All of this is depressingly
familiar to anyone who has studied economic policy in the 1930s. Once again a Democratic president has pushed through job-creation
policies that will mitigate the slump but aren’t aggressive enough to produce a full recovery. Once again much of the
stimulus at the federal level is being undone by budget retrenchment at the state and local level.
So have we failed to learn
from history, and are we, therefore, doomed to repeat it? Not necessarily — but it’s up to the president and his
economic team to ensure that things are different this time. President Obama and his officials need to ramp up their efforts,
starting with a plan to make the stimulus bigger.
Just to be clear, I’m
well aware of how difficult it will be to get such a plan enacted.
There won’t be any
cooperation from Republican leaders, who have settled on a strategy of total opposition, unconstrained by facts or logic.
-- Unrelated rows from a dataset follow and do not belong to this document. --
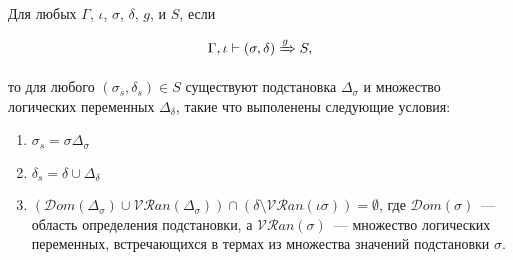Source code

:     \begin{lemma}$ $\par\nobreak\ignorespaces
      Для любых $\Gamma$, $\iota$, $\sigma$, $\delta$, $g$, и $S$, если 

      \[\Gamma, \iota \vdash (\sigma, \delta) \xRightarrow{g} S,\] 

      то для любого $(\sigma_s, \delta_s) \in S$ существуют подстановка $\Delta_{\sigma}$ и множество логических переменных $\Delta_{\delta}$, такие что выполенены следующие условия:
      \begin{enumerate}
        \item $\sigma_s = \sigma \Delta_{\sigma}$
        \item $\delta_s = \delta \cup \Delta_{\delta}$
        \item $(\mathcal{D}om(\Delta_{\sigma}) \cup \mathcal{VR}an(\Delta_{\sigma})) \cap (\delta \setminus \mathcal{VR}an(\iota \sigma)) = \emptyset$, где $\mathcal{D}om(\sigma)$~--- область определения подстановки, а $\mathcal{VR}an(\sigma)$~--- множество логических переменных, встречающихся в термах из множества значений подстановки $\sigma$.
      \end{enumerate}
    \end{lemma}
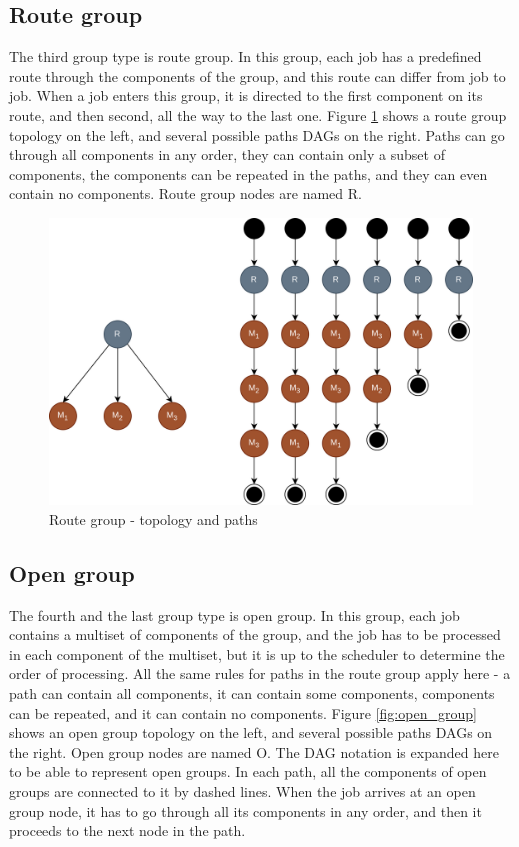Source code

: \subsection{Route group}

The third group type is route group. In this group, each job has a predefined route through the components of the group, and this route can differ from job to job. When a job enters this group, it is directed to the first component on its route, and then second, all the way to the last one. Figure \ref{fig:route_group} shows a route group topology on the left, and several possible paths DAGs on the right. Paths can go through all components in any order, they can contain only a subset of components, the components can be repeated in the paths, and they can even contain no components. Route group nodes are named R.

\begin{figure}[!htbp]
	\centering
	\includegraphics[scale=0.3]{../images/route_group.png}
	\caption{Route group - topology and paths}
    \label{fig:route_group}
\end{figure}

\subsection{Open group}

The fourth and the last group type is open group. In this group, each job contains a multiset of components of the group, and the job has to be processed in each component of the multiset, but it is up to the scheduler to determine the order of processing. All the same rules for paths in the route group apply here - a path can contain all components, it can contain some components, components can be repeated, and it can contain no components. Figure \ref{fig:open_group} shows an open group topology on the left, and several possible paths DAGs on the right. Open group nodes are named O. The DAG notation is expanded here to be able to represent open groups. In each path, all the components of open groups are connected to it by dashed lines. When the job arrives at an open group node, it has to go through all its components in any order, and then it proceeds to the next node in the path.

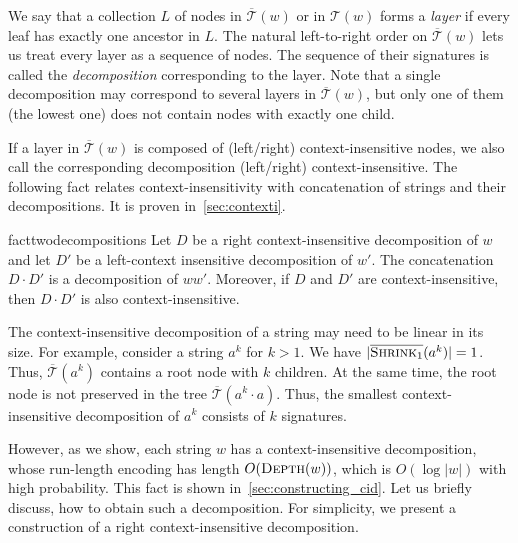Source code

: \documentclass[a4paper]{article}
\theoremstyle{remark}
\newcommand{\depth}{\textsc{Depth}}
\newcommand{\cshrink}[1]{\ensuremath{\overline{\textsc{Shrink}_{#1}}}}
\newcommand{\str}{w}
\newcommand{\stree}{\mathcal{T}}
\newcommand{\ustree}{\mathcal{\overline{T}}}
\begin{document}
We say that a collection $L$ of nodes in $\ustree(w)$ or in $\stree(w)$ forms a \emph{layer} if every leaf has exactly one ancestor in $L$.
The natural left-to-right order on $\ustree(w)$ lets us treat every layer as a sequence of nodes.
The sequence of their signatures is called the \emph{decomposition} corresponding to the layer.
Note that a single decomposition may correspond to several layers in $\ustree(w)$, but only one of them (the lowest one) does not contain nodes with exactly one child.

If a layer in $\ustree(w)$ is composed of (left/right) context-insensitive nodes,
we also call the corresponding decomposition (left/right) context-insensitive.
The following fact relates context-insensitivity with concatenation of strings and their decompositions.
It is proven in~\cref{sec:contexti}.

\begin{restatable}{fact}{twodecompositions}\label{fact:two-decompositions}
Let $D$ be a right context-insensitive decomposition of $w$ and let $D'$ be a left-context insensitive decomposition of $w'$.
The concatenation $D\cdot D'$ is a decomposition of $w w'$. Moreover, if $D$ and $D'$ are context-insensitive, then $D\cdot D'$
is also context-insensitive.
\end{restatable}

The context-insensitive decomposition of a string may need to be linear in its size.
For example, consider a string $a^k$ for $k > 1$.
We have $|\cshrink{1}(a^k)| = 1$.
Thus, $\ustree(a^k)$ contains a root node with $k$ children.
At the same time, the root node is not preserved in the tree $\ustree(a^{k} \cdot a)$.
Thus, the smallest context-insensitive decomposition of $a^k$ consists of $k$ signatures.

However, as we show, each string $\str$ has a context-insensitive decomposition, whose run-length encoding has length $O(\depth(\str))$, which is $O(\log |\str|)$ with high probability.
This fact is shown in~\cref{sec:constructing_cid}.
Let us briefly discuss, how to obtain such a decomposition.
For simplicity, we present a construction of a right context-insensitive decomposition.
\end{document}
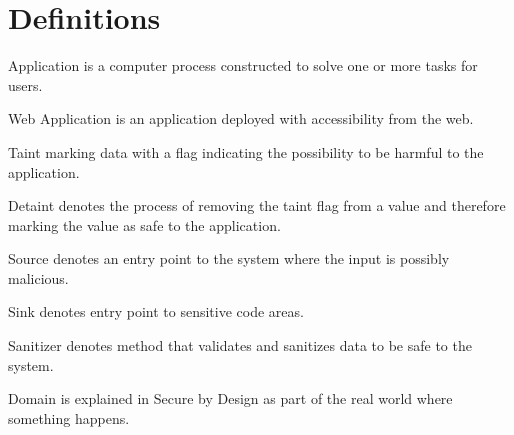 \section{Definitions}
\label{Definitions}

\begin{definition}{Application}
    is a computer process constructed to solve one or more tasks for users.
    \\
\end{definition}

\begin{definition}{Web Application}
    is an application deployed with accessibility from the web.
    \\
\end{definition}

\begin{definition}{Taint}
    marking data with a flag indicating the possibility to be harmful to the application.
    \\
\end{definition}

\begin{definition}{Detaint}
    denotes the process of removing the taint flag from a value and therefore marking the value as safe to the application.
    \\
\end{definition}

\begin{definition}{Source}
    denotes an entry point to the system where the input is possibly malicious.
    \\
\end{definition}

\begin{definition}{Sink}
    denotes entry point to sensitive code areas.
    \\
\end{definition}

\begin{definition}{Sanitizer}
    denotes method that validates and sanitizes data to be safe to the system.
    \\
\end{definition}

\begin{definition}{Domain}
    is explained in Secure by Design \parencite{sbd2018} as part of the real world where something happens.
    \\
\end{definition}


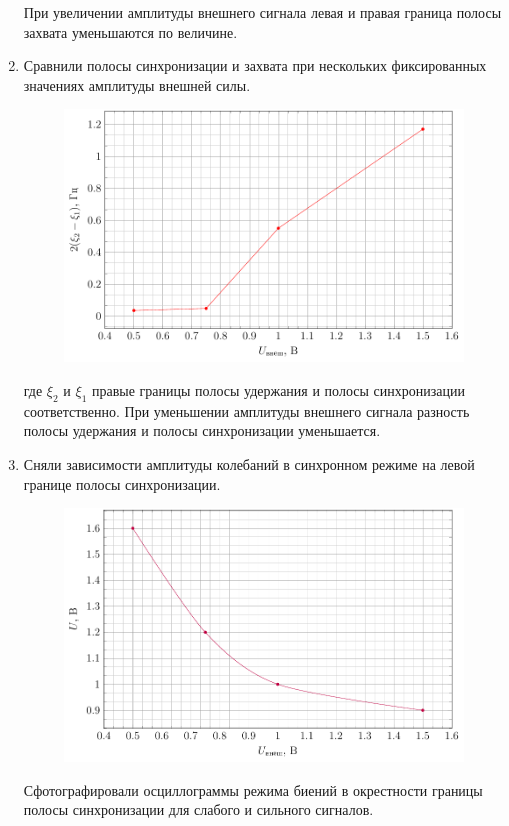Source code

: \documentclass[a4paper,14pt]{extarticle}
\begin{document}
\begin{enumerate}
\begin{figure}[H]
 	\end{figure}
 При увеличении амплитуды внешнего сигнала левая и правая граница полосы захвата уменьшаются по величине.
 	\item 
 	Сравнили полосы синхронизации и захвата при нескольких фиксированных значениях амплитуды внешней силы. 
  	\begin{figure}[H]
	\centering
	\includegraphics[width=0.8\linewidth]{plots/fig5}
 	\end{figure}
 где $\xi_2$ и $\xi_1$ правые границы полосы удержания и полосы синхронизации соответственно.
 При уменьшении амплитуды внешнего сигнала разность полосы удержания и полосы синхронизации уменьшается.
 	\item 
 	Сняли зависимости амплитуды колебаний в синхронном режиме на левой границе полосы синхронизации. 
 	\begin{figure}[H]
 		\centering
 		\includegraphics[width=0.8\linewidth]{plots/fig6}
 	\end{figure}
 Сфотографировали осциллограммы режима биений в окрестности границы полосы синхронизации для слабого и сильного сигналов.
 \begin{figure}[H]
 	\centering

\end{figure}
\end{enumerate}
\end{document}
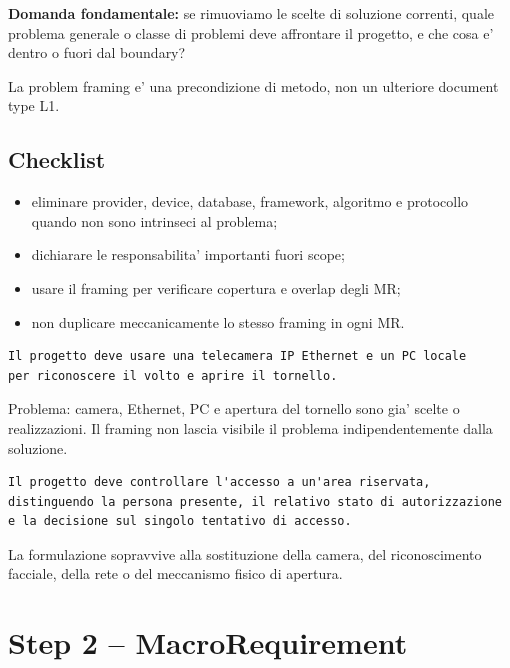 \documentclass[11pt,a4paper]{article}
\begin{document}
\begin{statusclosed}
\textbf{Domanda fondamentale:} se rimuoviamo le scelte di soluzione correnti, quale problema generale o classe di problemi deve affrontare il progetto, e che cosa e' dentro o fuori dal boundary?
\end{statusclosed}

La problem framing e' una precondizione di metodo, non un ulteriore document type L1.

\subsection{Checklist}

\begin{itemize}
\item eliminare provider, device, database, framework, algoritmo e protocollo quando non sono intrinseci al problema;
\item dichiarare le responsabilita' importanti fuori scope;
\item usare il framing per verificare copertura e overlap degli MR;
\item non duplicare meccanicamente lo stesso framing in ogni MR.
\end{itemize}

\begin{badbox}
\begin{lstlisting}
Il progetto deve usare una telecamera IP Ethernet e un PC locale
per riconoscere il volto e aprire il tornello.
\end{lstlisting}
Problema: camera, Ethernet, PC e apertura del tornello sono gia' scelte o realizzazioni. Il framing non lascia visibile il problema indipendentemente dalla soluzione.
\end{badbox}

\begin{goodbox}
\begin{lstlisting}
Il progetto deve controllare l'accesso a un'area riservata,
distinguendo la persona presente, il relativo stato di autorizzazione
e la decisione sul singolo tentativo di accesso.
\end{lstlisting}
La formulazione sopravvive alla sostituzione della camera, del riconoscimento facciale, della rete o del meccanismo fisico di apertura.
\end{goodbox}

\section{Step 2 -- MacroRequirement}
\end{document}
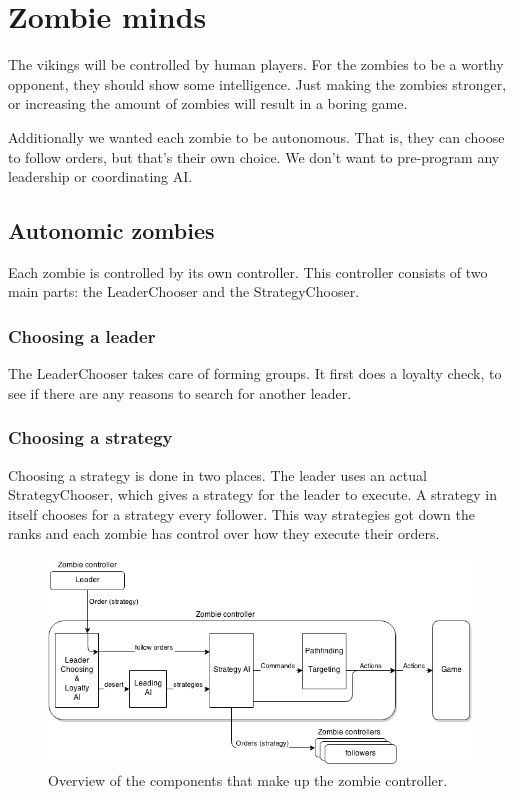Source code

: \section{Zombie minds}

The vikings will be controlled by human players. For the zombies to be a worthy opponent, they should show some intelligence. Just making the zombies stronger, or increasing the amount of zombies will result in a boring game.

Additionally we wanted each zombie to be autonomous. That is, they can choose to follow orders, but that's their own choice. We don't want to pre-program any leadership or coordinating AI.

\subsection{Autonomic zombies}
Each zombie is controlled by its own controller. This controller consists of two main parts: the LeaderChooser and the StrategyChooser.

\subsubsection{Choosing a leader}
The LeaderChooser takes care of forming groups. It first does a loyalty check, to see if there are any reasons to search for another leader.

\subsubsection{Choosing a strategy}
Choosing a strategy is done in two places. The leader uses an actual StrategyChooser, which gives a strategy for the leader to execute. A strategy in itself chooses for a strategy every follower. This way strategies got down the ranks and each zombie has control over how they execute their orders.

\begin{figure}[!htb]
	\centering
	\includegraphics[width=\textwidth]{zombie-controller.png}
	\caption{Overview of the components that make up the zombie controller.}
\end{figure}

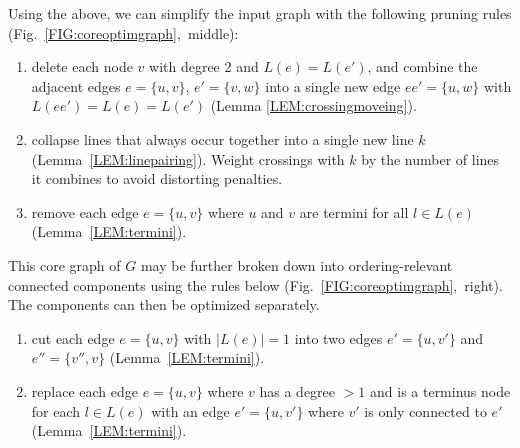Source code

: \documentclass[sigconf]{acmart}
\begin{document}
Using the above, we can simplify the input graph with the following pruning rules (Fig.~\ref{FIG:coreoptimgraph},~middle):
\begin{enumerate}[parsep=0.5mm, wide, labelwidth=0mm, itemindent=2.3mm]
	\setlength\itemsep{1pt}
	\item delete each node $v$ with degree 2 and $L(e) = L(e')$, and combine the adjacent edges $e = \{u, v\}$, $e' = \{v, w\}$ into a single new edge $ee' = \{u, w\}$ with $L(ee') = L(e) = L(e')$ (Lemma \ref{LEM:crossingmoveing}).
	\item collapse lines that always occur together into a single new line $k$ (Lemma~\ref{LEM:linepairing}). Weight crossings with $k$ by the number of lines it combines to avoid distorting penalties.
	\item remove each edge $e = \{u, v\}$ where $u$ and $v$ are termini for all $l \in L(e)$ (Lemma~\ref{LEM:termini}).
\end{enumerate}
\noindent
This core graph of $G$ may be further broken down into ordering-relevant connected components using the rules below (Fig.~\ref{FIG:coreoptimgraph},~right). The components can then be optimized separately.
\begin{enumerate}[parsep=0.5mm, wide, labelwidth=0mm, itemindent=2.3mm]
	\setlength\itemsep{1pt}
    \item cut each edge $e = \{u, v\}$ with $\left|L\left(e\right)\right| = 1$ into two edges $e' = \{u, v'\}$ and $e'' = \{v'', v\}$ (Lemma~\ref{LEM:termini}).
    \item replace each edge $e = \{u, v\}$ where $v$ has a degree $>1$ and is a terminus node for each $l \in L(e)$ with an edge $e' = \{u, v'\}$ where $v'$ is only connected to $e'$ (Lemma~\ref{LEM:termini}).
\end{enumerate}
%
\end{document}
Indeed, these leaders responded to the latest job numbers by proclaiming the failure of the Obama economic plan. That’s
ludicrous, of course. The administration warned from the beginning that it would be several quarters before the plan had any
major positive effects. But that didn’t stop the chairman of the Republican Study Committee from issuing a statement
demanding: “Where are the jobs?”
It’s also not clear
whether the administration will get much help from Senate “centrists,” who partially eviscerated the original
stimulus plan by demanding cuts in aid to state and local governments — aid that, as we’re now seeing, was desperately
needed. I’d like to think that some of these centrists are feeling remorse, but if they are, I haven’t seen any
evidence to that effect.
And as an economist, I’d
add that many members of my profession are playing a distinctly unhelpful role.
It has been a rude shock
to see so many economists with good reputations recycling old fallacies — like the claim that any rise in government
spending automatically displaces an equal amount of private spending, even when there is mass unemployment — and lending
their names to grossly exaggerated claims about the evils of short-run budget deficits. (Right now the risks associated with
additional debt are much less than the risks associated with failing to give the economy adequate support.)
Also, as in the 1930s,
the opponents of action are peddling scare stories about inflation even as deflation looms.
So getting another round
of stimulus will be difficult. But it’s essential.
Obama administration economists
understand the stakes. Indeed, just a few weeks ago, Christina Romer, the chairwoman of the Council of Economic Advisers,
published an article on the “lessons
of 1937” — the year that F.D.R. gave in to the deficit and inflation hawks, with disastrous consequences both
for the economy and for his political agenda.
What I don’t know
is whether the administration has faced up to the inadequacy of what it has done so far.
So here’s my message
to the president: You need to get both your economic team and your political people working on additional stimulus, now. Because
if you don’t, you’ll soon be facing your own personal 1937.